Shareholders of Tesla Motors (NASDAQ: TSLA) and SolarCity (NASDAQ: SCTY) will decide on Nov. 17 if the companies will merge into one renewable energy-automotive giant. And with questions surrounding Elon Musk's role in the plan, and the overlap on their boards of directors, the outcome is not assured.
This isn't a normal merger vote either. Elon Musk owns 18.4% of Tesla's shares and 21.9% of SolarCity's shares, and other insiders hold large percentages of both companies. But Musk won't be voting all of his shares, which gives three mutual fund companies an outsized say in whether this deal goes through or not.
SolarCity's vote won't have much suspense
To get a baseline of what this vote is about, let's lay out the details. SolarCity has 100,730294 shares outstanding, and a majority need to be voted in favor of the deal for it to move forward. Musk owns 21.9% of those shares, and among them, all the company's executives and officers (including Musk) hold 34.7% of the shares outstanding.
Musk has already said he's voting for the merger; assuming all executives and officers vote yes as well, that means that 76.6% of all other shares would have to vote against the deal to block it. Fidelity controls a 11.9% stake -- the biggest outsider stake -- but that's a long way from enough to blocking the merger from the SolarCity side.
Given the fact that Musk will be voting his SolarCity shares, there's really not much suspense from this side of the deal; it's highly likely it will pass. It's the Tesla side that investors should be watching.
The Tesla vote could be interesting
Tesla has 149,792,626 shares outstanding, of which Elon Musk owns 18.4%. But Musk, CTO Jeffrey Straubel, and Antonio Gracias, who all have conflicts of interest due to involvement with both companies, have agreed not to vote their Tesla shares, meaning a total of 34,769,446 shares will be on the sidelines. For the deal to be approved, a majority of the remaining Tesla shares -- 57,511,591 out of 115,023,180 -- must be voted in favor.
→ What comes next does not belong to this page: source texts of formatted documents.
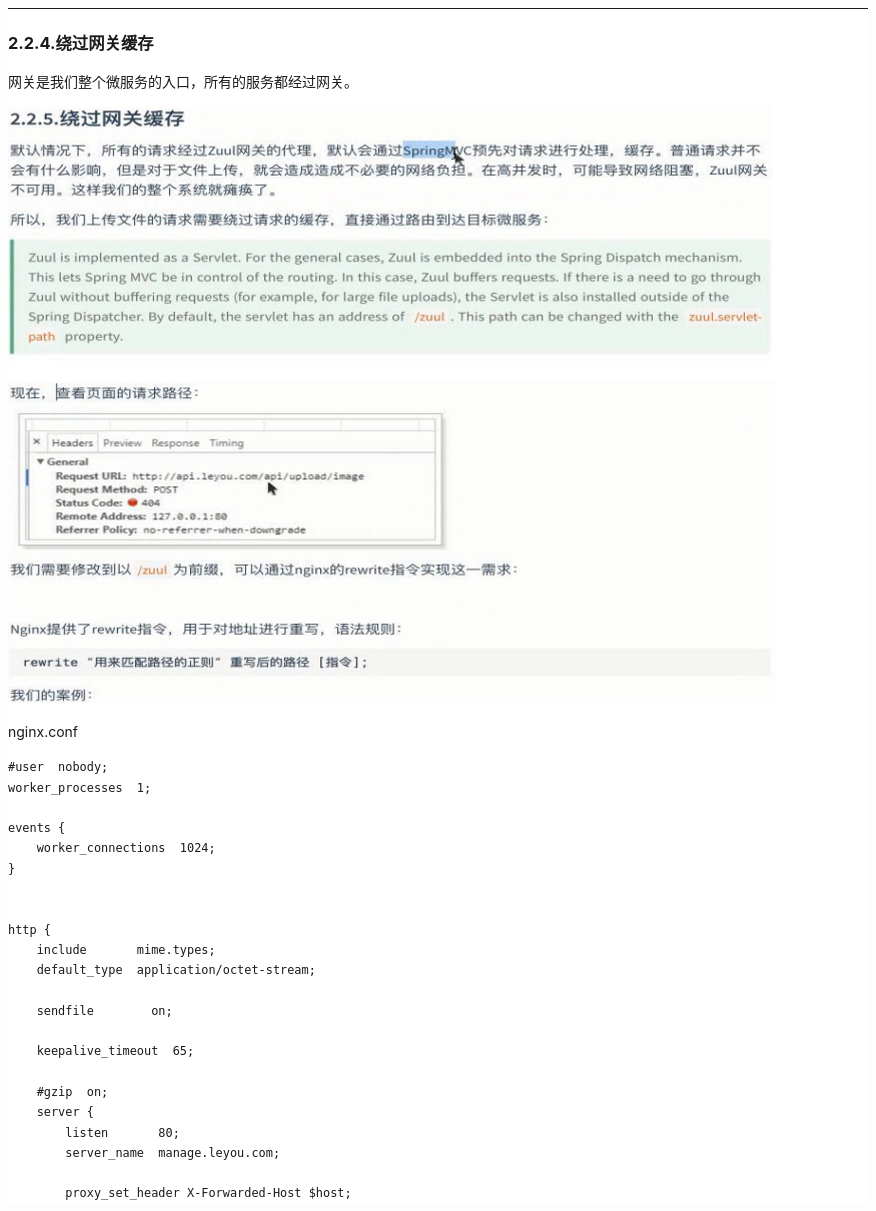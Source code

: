 ------

### 2.2.4.绕过网关缓存

网关是我们整个微服务的入口，所有的服务都经过网关。

![1555735801609](assets/1555735801609.png)

![1555742225075](assets/1555742225075.png)

nginx.conf

```nginx
#user  nobody;
worker_processes  1;

events {
    worker_connections  1024;
}


http {
    include       mime.types;
    default_type  application/octet-stream;

    sendfile        on;
    
    keepalive_timeout  65;

    #gzip  on;
	server {
        listen       80;
        server_name  manage.leyou.com;
        
        proxy_set_header X-Forwarded-Host $host;
```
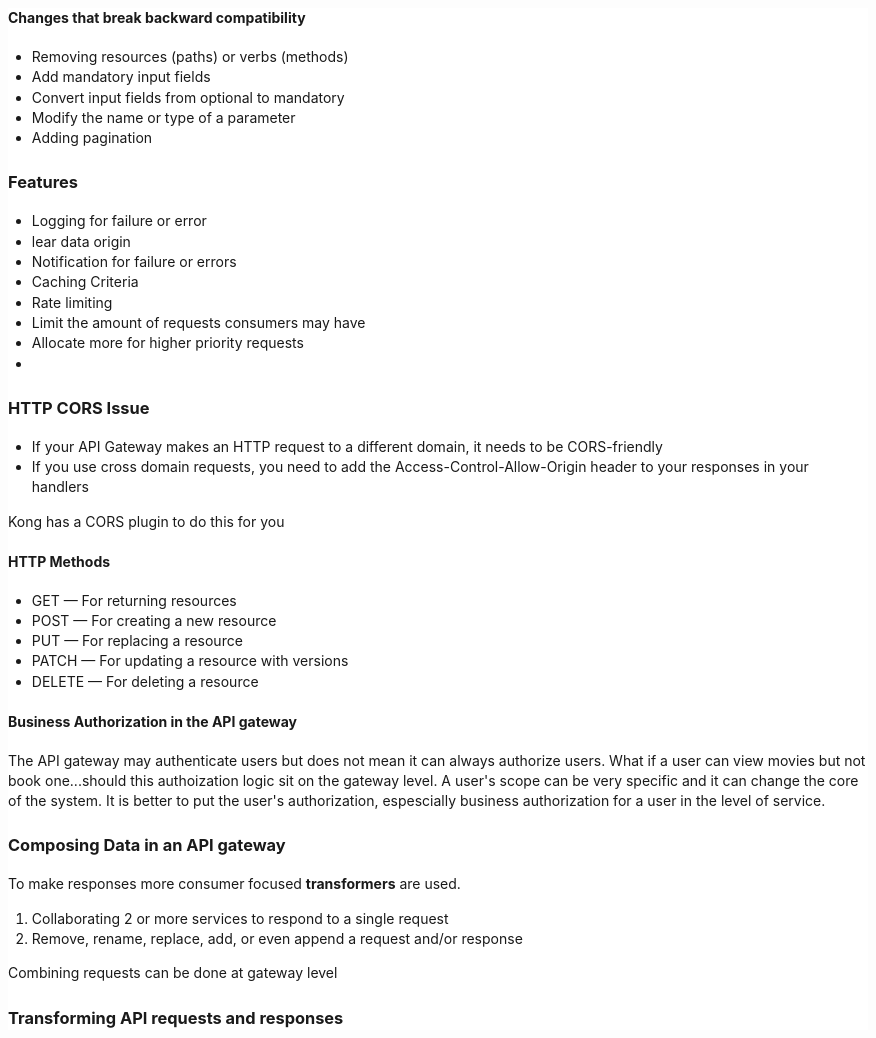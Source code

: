 #### Changes that break backward compatibility

* Removing resources (paths) or verbs (methods)
* Add mandatory input fields
* Convert input fields from optional to mandatory
* Modify the name or type of a parameter
* Adding pagination

### Features

* Logging for failure or error
* lear data origin
* Notification for failure or errors
* Caching Criteria
* Rate limiting
* Limit the amount of requests consumers may have
* Allocate more for higher priority requests
*

### HTTP CORS Issue

* If your API Gateway makes an HTTP request to a different domain, it needs to be CORS-friendly
* If you use cross domain requests, you need to add the Access-Control-Allow-Origin header to your responses in your handlers

Kong has a CORS plugin to do this for you

#### HTTP Methods

* GET — For returning resources
* POST — For creating a new resource
* PUT — For replacing a resource
* PATCH — For updating a resource with versions
* DELETE — For deleting a resource

#### Business Authorization in the API gateway

The API gateway may authenticate users but does not mean it can always authorize users.
What if a user can view movies but not book one...should this authoization logic sit on the gateway level.
A user's scope can be very specific and it can change the core of the system.
It is better to put the user's authorization, espescially business authorization for a user in the level of service.

### Composing Data in an API gateway

To make responses more consumer focused **transformers** are used.

1. Collaborating 2 or more services to respond to a single request
2. Remove, rename, replace, add, or even append a request and/or response

Combining requests can be done at gateway level

### Transforming API requests and responses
Three shareholders will play a very large role in this vote. Fidelity owns 13,341,827 Tesla shares, or 11.6% of the shares needed to pass the deal. Baillie Gifford & Co. and T. Rowe Price Associates own 10,714,449 and 7,780,816 shares respectively, accounting for 16.1% of the votes needed to pass.
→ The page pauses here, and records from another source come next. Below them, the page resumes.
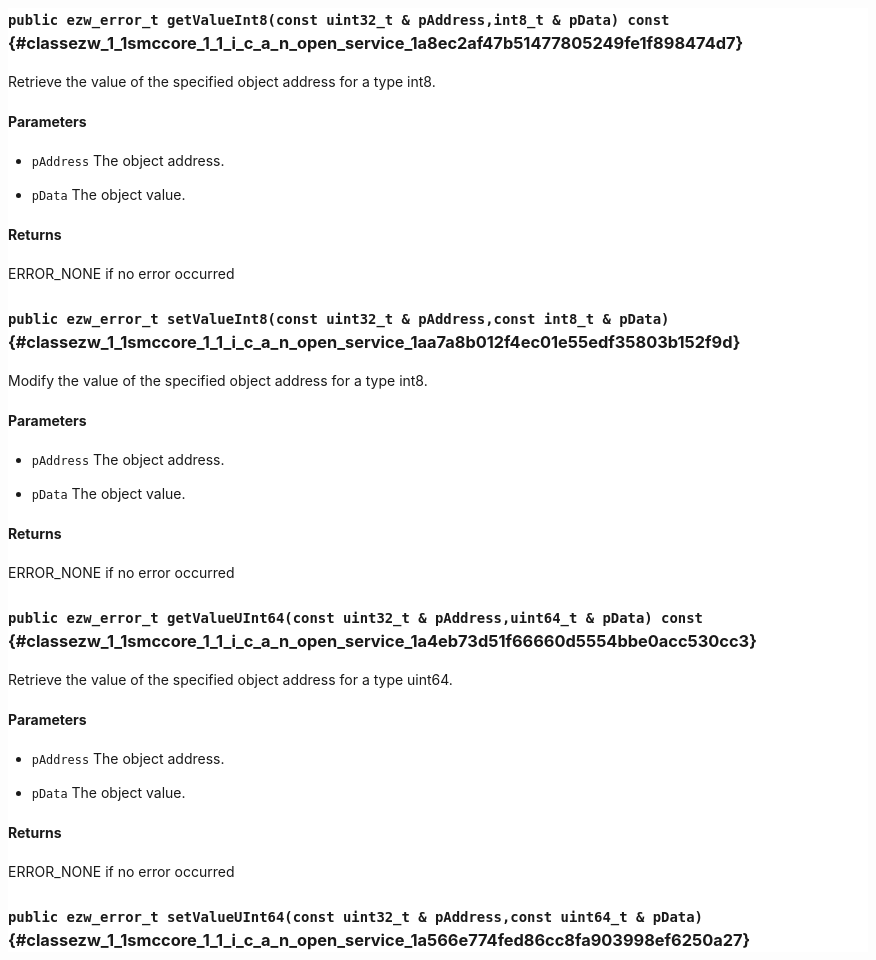 ### `public ezw_error_t getValueInt8(const uint32_t & pAddress,int8_t & pData) const` {#classezw_1_1smccore_1_1_i_c_a_n_open_service_1a8ec2af47b51477805249fe1f898474d7}

Retrieve the value of the specified object address for a type int8.

#### Parameters
* `pAddress` The object address. 


* `pData` The object value. 





#### Returns
ERROR_NONE if no error occurred

### `public ezw_error_t setValueInt8(const uint32_t & pAddress,const int8_t & pData)` {#classezw_1_1smccore_1_1_i_c_a_n_open_service_1aa7a8b012f4ec01e55edf35803b152f9d}

Modify the value of the specified object address for a type int8.

#### Parameters
* `pAddress` The object address. 


* `pData` The object value. 





#### Returns
ERROR_NONE if no error occurred

### `public ezw_error_t getValueUInt64(const uint32_t & pAddress,uint64_t & pData) const` {#classezw_1_1smccore_1_1_i_c_a_n_open_service_1a4eb73d51f66660d5554bbe0acc530cc3}

Retrieve the value of the specified object address for a type uint64.

#### Parameters
* `pAddress` The object address. 


* `pData` The object value. 





#### Returns
ERROR_NONE if no error occurred

### `public ezw_error_t setValueUInt64(const uint32_t & pAddress,const uint64_t & pData)` {#classezw_1_1smccore_1_1_i_c_a_n_open_service_1a566e774fed86cc8fa903998ef6250a27}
If those three fund managers do vote for the deal, Tesla needs just 30.9% of the shares beyond those to move the deal through.
But if those three funds vote against it, 69.1% of the remaining shareholders would need to vote for the merger for it to pass.
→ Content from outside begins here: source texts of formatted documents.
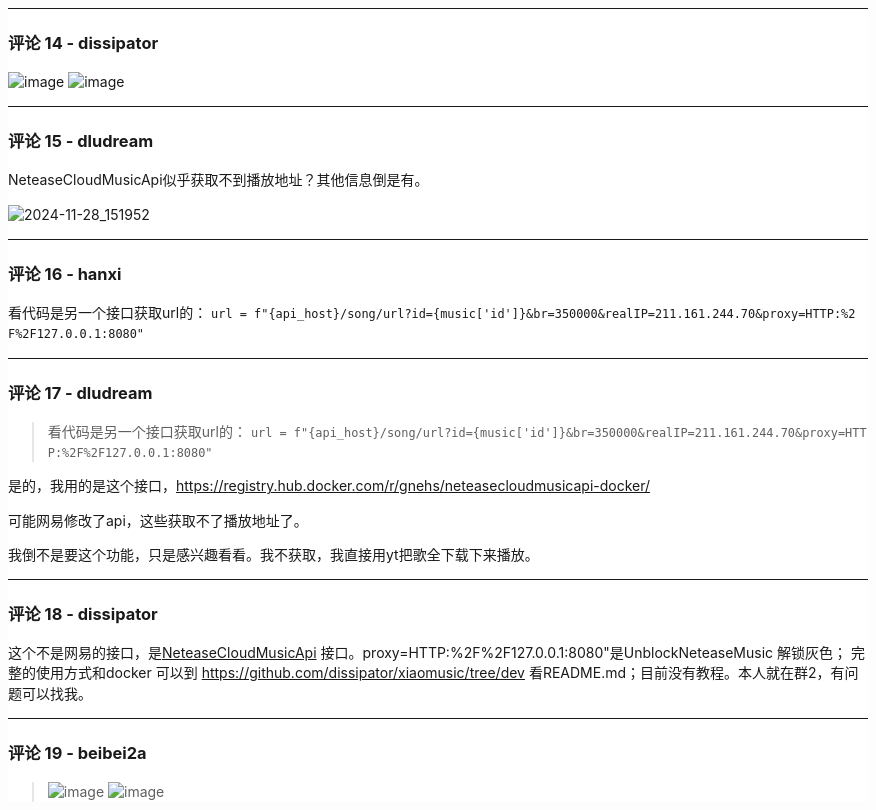 

---

### 评论 14 - dissipator

![image](https://gproxy.hanxi.cc/proxy/user-attachments/assets/7412eec4-f7d3-4a86-b186-0118d6f331ff)
![image](https://gproxy.hanxi.cc/proxy/user-attachments/assets/2215e520-0d40-4c2c-8d46-d3106d65fc51)


---

### 评论 15 - dludream

NeteaseCloudMusicApi似乎获取不到播放地址？其他信息倒是有。

![2024-11-28_151952](https://gproxy.hanxi.cc/proxy/user-attachments/assets/c7e7a748-aa82-47f0-8784-f6469cc3e99b)


---

### 评论 16 - hanxi

看代码是另一个接口获取url的： `url = f"{api_host}/song/url?id={music['id']}&br=350000&realIP=211.161.244.70&proxy=HTTP:%2F%2F127.0.0.1:8080"`

---

### 评论 17 - dludream

> 看代码是另一个接口获取url的： `url = f"{api_host}/song/url?id={music['id']}&br=350000&realIP=211.161.244.70&proxy=HTTP:%2F%2F127.0.0.1:8080"`

是的，我用的是这个接口，https://registry.hub.docker.com/r/gnehs/neteasecloudmusicapi-docker/

可能网易修改了api，这些获取不了播放地址了。

我倒不是要这个功能，只是感兴趣看看。我不获取，我直接用yt把歌全下载下来播放。

---

### 评论 18 - dissipator

这个不是网易的接口，是[NeteaseCloudMusicApi](http://localhost:3000/docs/#/?id=neteasecloudmusicapi) 接口。proxy=HTTP:%2F%2F127.0.0.1:8080"是UnblockNeteaseMusic 解锁灰色；
完整的使用方式和docker 可以到 https://github.com/dissipator/xiaomusic/tree/dev 看README.md；目前没有教程。本人就在群2，有问题可以找我。

---

### 评论 19 - beibei2a

> ![image](https://gproxy.hanxi.cc/proxy/user-attachments/assets/7412eec4-f7d3-4a86-b186-0118d6f331ff) ![image](https://gproxy.hanxi.cc/proxy/user-attachments/assets/2215e520-0d40-4c2c-8d46-d3106d65fc51)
Mutual fund companies could decide the fate of Tesla and SolarCity
In unusual shareholder votes like these, it's important to understand the mechanisms that will drive the outcome. In the case of the SolarCity vote, so many shares are already pledged to vote for the deal that it's highly unlikely the company will block the merger.
But in the case of Tesla Motors, the results isn't so easy to predict. Fidelity, Baillie Gifford, and T. Rowe Price each have a significant voice in determining whether the deal becomes very likely or very unlikely. And Musk and team will be counting on their votes to get it over the top.